§ DESCRIPTION OF THE TASK: Please copy, exactly as they appear below, the lines from the one containing "Crowdar es una" through the one containing "En Crowdar, combinamos".

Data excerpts

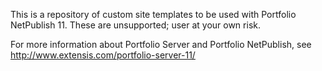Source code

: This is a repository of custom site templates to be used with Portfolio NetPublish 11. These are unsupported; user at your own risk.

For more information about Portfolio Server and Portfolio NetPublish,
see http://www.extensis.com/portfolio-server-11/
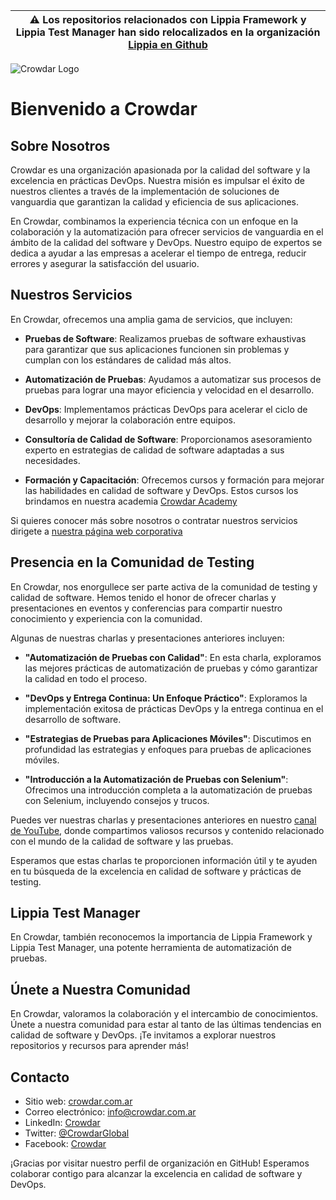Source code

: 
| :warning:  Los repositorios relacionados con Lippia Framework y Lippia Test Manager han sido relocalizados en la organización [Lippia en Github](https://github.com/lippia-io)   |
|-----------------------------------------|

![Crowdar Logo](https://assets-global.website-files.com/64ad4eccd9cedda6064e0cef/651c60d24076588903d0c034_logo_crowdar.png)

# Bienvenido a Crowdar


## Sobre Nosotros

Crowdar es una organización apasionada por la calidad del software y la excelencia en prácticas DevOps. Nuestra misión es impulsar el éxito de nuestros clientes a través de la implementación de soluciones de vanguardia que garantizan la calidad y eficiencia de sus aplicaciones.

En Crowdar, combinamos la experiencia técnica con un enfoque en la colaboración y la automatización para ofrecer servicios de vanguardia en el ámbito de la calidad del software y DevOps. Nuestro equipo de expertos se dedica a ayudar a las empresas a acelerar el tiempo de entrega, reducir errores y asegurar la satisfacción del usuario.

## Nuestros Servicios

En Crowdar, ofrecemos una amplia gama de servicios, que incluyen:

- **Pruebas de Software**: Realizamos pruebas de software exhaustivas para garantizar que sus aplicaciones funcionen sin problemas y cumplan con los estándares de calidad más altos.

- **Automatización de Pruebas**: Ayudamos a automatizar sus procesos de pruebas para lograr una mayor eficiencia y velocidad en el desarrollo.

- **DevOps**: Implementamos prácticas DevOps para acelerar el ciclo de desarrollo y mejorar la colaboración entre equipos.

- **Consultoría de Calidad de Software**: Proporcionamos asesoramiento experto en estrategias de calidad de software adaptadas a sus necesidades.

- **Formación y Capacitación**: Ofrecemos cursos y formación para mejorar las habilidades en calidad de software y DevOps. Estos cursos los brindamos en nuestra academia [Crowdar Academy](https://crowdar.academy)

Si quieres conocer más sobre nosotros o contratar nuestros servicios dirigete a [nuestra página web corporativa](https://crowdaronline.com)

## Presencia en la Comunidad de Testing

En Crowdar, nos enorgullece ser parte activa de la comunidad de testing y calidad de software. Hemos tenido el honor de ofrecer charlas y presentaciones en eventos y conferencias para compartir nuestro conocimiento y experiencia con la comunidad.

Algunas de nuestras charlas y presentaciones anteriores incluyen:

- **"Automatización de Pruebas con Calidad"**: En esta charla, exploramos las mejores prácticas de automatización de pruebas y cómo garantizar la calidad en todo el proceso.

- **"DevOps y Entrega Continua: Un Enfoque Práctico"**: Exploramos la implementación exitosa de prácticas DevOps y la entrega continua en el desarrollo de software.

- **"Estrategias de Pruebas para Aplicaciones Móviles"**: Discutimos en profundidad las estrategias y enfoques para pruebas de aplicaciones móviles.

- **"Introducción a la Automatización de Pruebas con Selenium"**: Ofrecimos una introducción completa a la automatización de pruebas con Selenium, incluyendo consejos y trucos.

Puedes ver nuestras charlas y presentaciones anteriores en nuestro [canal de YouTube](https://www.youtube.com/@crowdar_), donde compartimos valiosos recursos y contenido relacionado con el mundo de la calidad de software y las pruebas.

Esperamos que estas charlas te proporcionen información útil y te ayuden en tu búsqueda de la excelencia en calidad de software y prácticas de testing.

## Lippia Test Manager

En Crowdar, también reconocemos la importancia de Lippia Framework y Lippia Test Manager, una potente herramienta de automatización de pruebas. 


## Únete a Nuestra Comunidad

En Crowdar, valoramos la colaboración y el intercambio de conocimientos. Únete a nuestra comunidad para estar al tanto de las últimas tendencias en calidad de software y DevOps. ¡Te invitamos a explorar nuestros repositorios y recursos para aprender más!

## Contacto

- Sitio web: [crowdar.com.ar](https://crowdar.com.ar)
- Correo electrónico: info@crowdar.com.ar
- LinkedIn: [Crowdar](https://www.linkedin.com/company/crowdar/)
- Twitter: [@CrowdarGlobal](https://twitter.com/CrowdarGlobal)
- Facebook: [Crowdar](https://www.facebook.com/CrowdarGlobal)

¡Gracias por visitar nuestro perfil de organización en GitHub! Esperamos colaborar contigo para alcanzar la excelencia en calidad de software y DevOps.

§ TASK RESULT:
Crowdar es una organización apasionada por la calidad del software y la excelencia en prácticas DevOps. Nuestra misión es impulsar el éxito de nuestros clientes a través de la implementación de soluciones de vanguardia que garantizan la calidad y eficiencia de sus aplicaciones.

En Crowdar, combinamos la experiencia técnica con un enfoque en la colaboración y la automatización para ofrecer servicios de vanguardia en el ámbito de la calidad del software y DevOps. Nuestro equipo de expertos se dedica a ayudar a las empresas a acelerar el tiempo de entrega, reducir errores y asegurar la satisfacción del usuario.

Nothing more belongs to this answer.